5 Tips For Throwing Your ‘Jersey Shore’ Premiere Party!

It’s more exciting than Christmas morning, more gratifying than the 8 Days of Hanukkah and more filling than Thanksgiving turkey dinner. Can you guess what we’re referring to? Today’s the friggin’ day that Season 2 of “Jersey Shore” premieres, and we’re so excited that it should just be made an honorary holiday. To celebrate, we raised the Jersey flag to full height, our hair is Snook-a-fied and our eyes are glued to the clock (is it 10/9c yet?).
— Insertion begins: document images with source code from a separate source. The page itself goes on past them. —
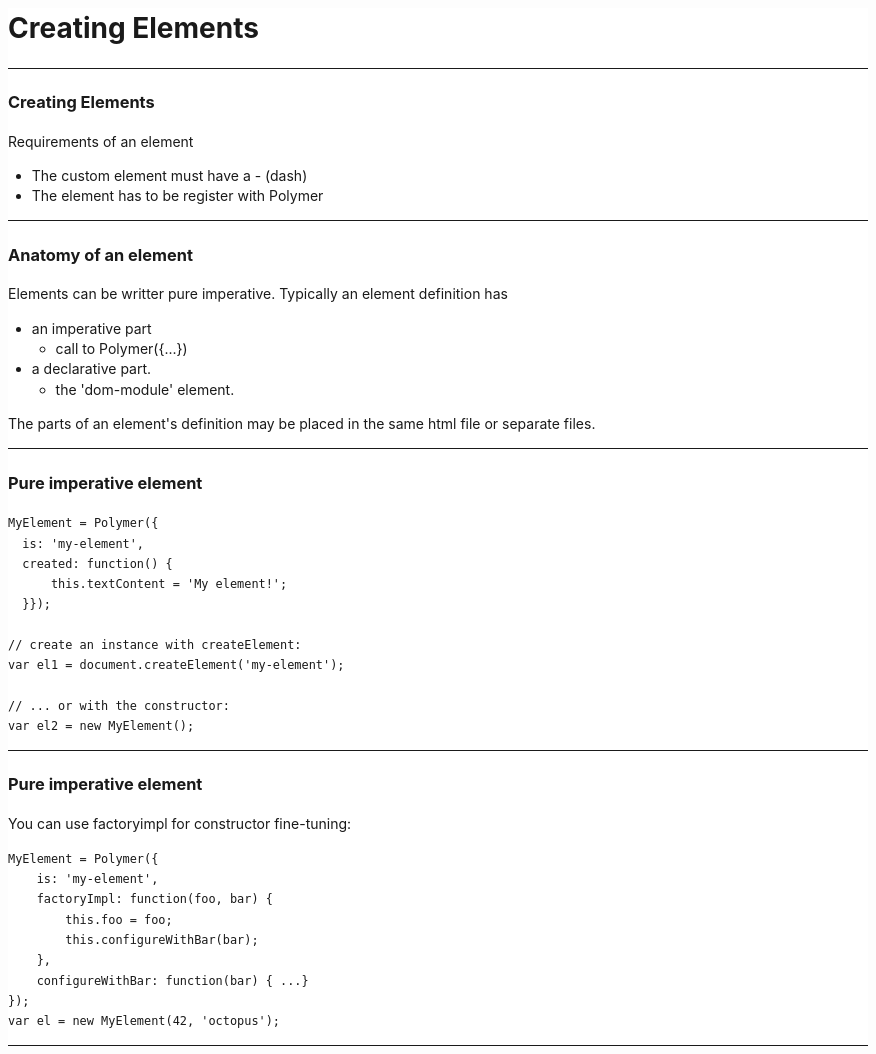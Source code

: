 # Creating Elements

---
### Creating Elements

Requirements of an element
* The custom element must have a - (dash)
* The element has to be register with Polymer

---
### Anatomy of an element
Elements can be writter pure imperative.
Typically an element definition has 
* an imperative part
    - call to Polymer({...})
* a declarative part. 
    - the 'dom-module' element. 
    
The parts of an element's definition may be placed in the same html file 
or separate files.

---
### Pure imperative element
```
MyElement = Polymer({
  is: 'my-element',
  created: function() {
      this.textContent = 'My element!';
  }});

// create an instance with createElement:
var el1 = document.createElement('my-element');

// ... or with the constructor:
var el2 = new MyElement();
```

---
### Pure imperative element
You can use factoryimpl for constructor fine-tuning:
```
MyElement = Polymer({
    is: 'my-element',
    factoryImpl: function(foo, bar) {
        this.foo = foo;
        this.configureWithBar(bar);
    },
    configureWithBar: function(bar) { ...}
});
var el = new MyElement(42, 'octopus');
```

---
So if you’re planning on inviting some peeps over to watch the first episode (as we are, ‘course), here are five tips to help you perfect your “Jersey Shore” premiere party.

1. DRESS CODE
No shirt (your choice of studded, skull and crossbones or cleavage-baring), no shoes, no service! Enforce this wholeheartedly! Don’t open the velvet ropes for anyone that’s not clad in Ed Hardy fitted tees or Filthy Couture designs. Gotta keep it Shore!

2. FOOD AND DRINK
Chips and dip are for your mom’s Mahjong get-togethers; this party’s about boozin’ (and pickles)! Your guests will most likely come expecting to fill their red cups with some Ron Ron Juice. We’re not exactly sure what’s in this tasty bev, so it’s up to you to be creative. Or just grab a large punch bowl, add some Capri Sun and clear liquor (if you’re over 21!), and label the drink appropriately.

3. BADA BINGO, BABY!
No, we’re not referring to the old-timey game, this one’s brand spankin’ new (well, we created it last year). Pick three people that are actually going to be paying attention to the show, pass out the cards (you can print them out here) and the rest is up to the cast. Each time they act out, your chances of winning improve.

4. SPRAY IT, DON’T SAY IT
If your buds are looking a little bit pasty, be a good host and help ‘em out. Set aside space for guests that need to get their fake ‘n’ bake on. Spraying can get messy, so make sure you lay down some trash bags (haha — get it, Angelina?) so you don’t stain your furniture.

5. KARMA DANCE FLOOR
It’s hard to sit still when you’re watching the “Jersey Shore” gang pump their fists at the club. Make sure there’s a spot where your friends can shake their rump, battle each other or do the weird Ronnie dance. And if you already own the soundtrack, play that thing on repeat!